## Stored data
== Segment start ==
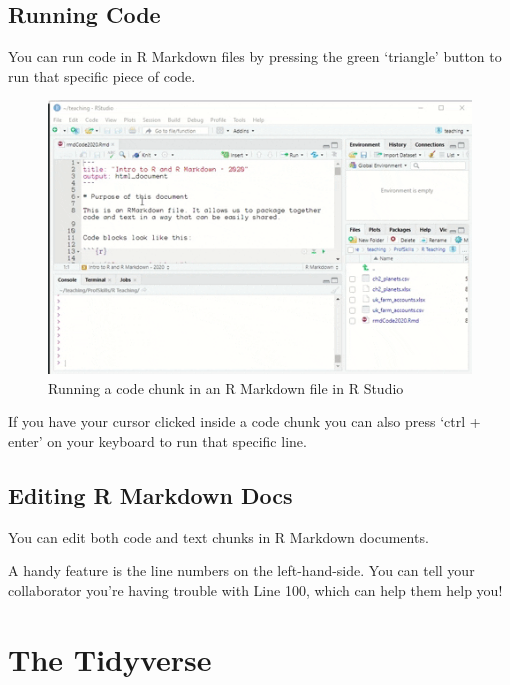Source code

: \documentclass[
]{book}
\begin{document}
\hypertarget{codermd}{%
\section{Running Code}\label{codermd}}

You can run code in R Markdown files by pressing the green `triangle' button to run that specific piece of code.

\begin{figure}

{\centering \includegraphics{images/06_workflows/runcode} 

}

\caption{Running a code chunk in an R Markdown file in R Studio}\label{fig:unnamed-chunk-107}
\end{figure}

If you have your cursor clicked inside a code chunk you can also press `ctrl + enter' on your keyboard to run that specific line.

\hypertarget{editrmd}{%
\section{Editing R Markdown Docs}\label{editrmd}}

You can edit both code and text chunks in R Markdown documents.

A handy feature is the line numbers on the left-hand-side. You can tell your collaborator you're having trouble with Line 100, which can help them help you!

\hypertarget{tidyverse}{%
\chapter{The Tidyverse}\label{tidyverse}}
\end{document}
== Segment end ==
== Segment start ==
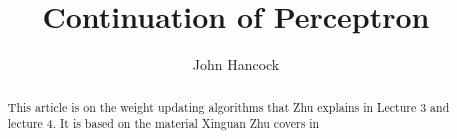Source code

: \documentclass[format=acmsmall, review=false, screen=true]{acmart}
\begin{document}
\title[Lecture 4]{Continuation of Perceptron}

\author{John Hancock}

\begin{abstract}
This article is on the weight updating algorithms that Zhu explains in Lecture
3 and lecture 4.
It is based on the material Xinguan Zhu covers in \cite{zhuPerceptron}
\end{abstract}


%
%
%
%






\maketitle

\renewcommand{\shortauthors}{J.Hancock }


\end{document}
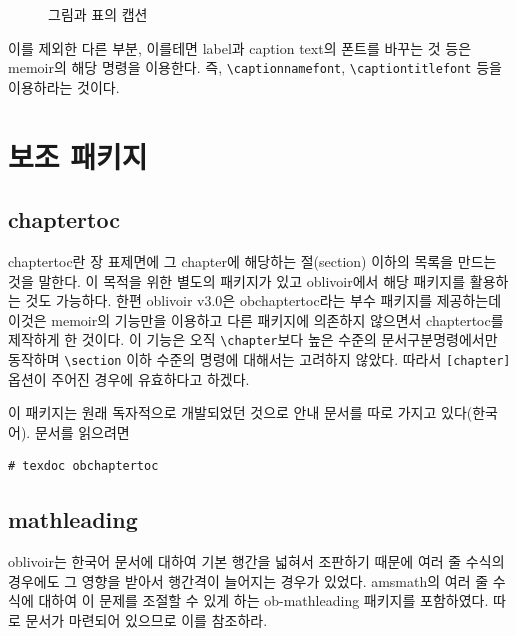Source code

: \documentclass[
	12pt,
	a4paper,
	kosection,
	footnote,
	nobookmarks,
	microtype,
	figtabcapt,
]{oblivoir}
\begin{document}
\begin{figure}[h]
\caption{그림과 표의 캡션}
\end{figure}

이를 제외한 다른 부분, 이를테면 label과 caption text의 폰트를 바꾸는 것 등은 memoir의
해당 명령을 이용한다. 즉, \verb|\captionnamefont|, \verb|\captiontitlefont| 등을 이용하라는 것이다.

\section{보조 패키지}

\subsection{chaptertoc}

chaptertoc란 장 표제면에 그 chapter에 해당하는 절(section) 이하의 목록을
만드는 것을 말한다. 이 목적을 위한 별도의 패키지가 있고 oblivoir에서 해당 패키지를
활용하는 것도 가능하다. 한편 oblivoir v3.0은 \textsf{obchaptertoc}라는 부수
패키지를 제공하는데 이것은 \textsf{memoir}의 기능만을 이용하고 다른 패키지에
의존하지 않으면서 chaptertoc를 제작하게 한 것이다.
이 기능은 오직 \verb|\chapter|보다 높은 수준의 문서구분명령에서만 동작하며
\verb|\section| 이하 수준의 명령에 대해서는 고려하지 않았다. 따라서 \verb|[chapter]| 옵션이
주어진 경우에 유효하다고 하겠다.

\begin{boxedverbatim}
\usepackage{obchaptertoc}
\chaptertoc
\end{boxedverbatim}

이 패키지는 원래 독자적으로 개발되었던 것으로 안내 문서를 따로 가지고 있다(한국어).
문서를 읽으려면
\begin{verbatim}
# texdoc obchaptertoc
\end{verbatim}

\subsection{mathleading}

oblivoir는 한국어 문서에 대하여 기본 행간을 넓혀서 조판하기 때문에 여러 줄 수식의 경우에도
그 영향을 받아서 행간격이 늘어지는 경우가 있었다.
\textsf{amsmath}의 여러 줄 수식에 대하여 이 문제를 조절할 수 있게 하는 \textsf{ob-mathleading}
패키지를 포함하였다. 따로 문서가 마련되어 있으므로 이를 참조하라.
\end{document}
== Segment end ==
## Exercise objective
Scan the records above line by line, counting those where the word "your" appears, and give the count alone.

## Task output
2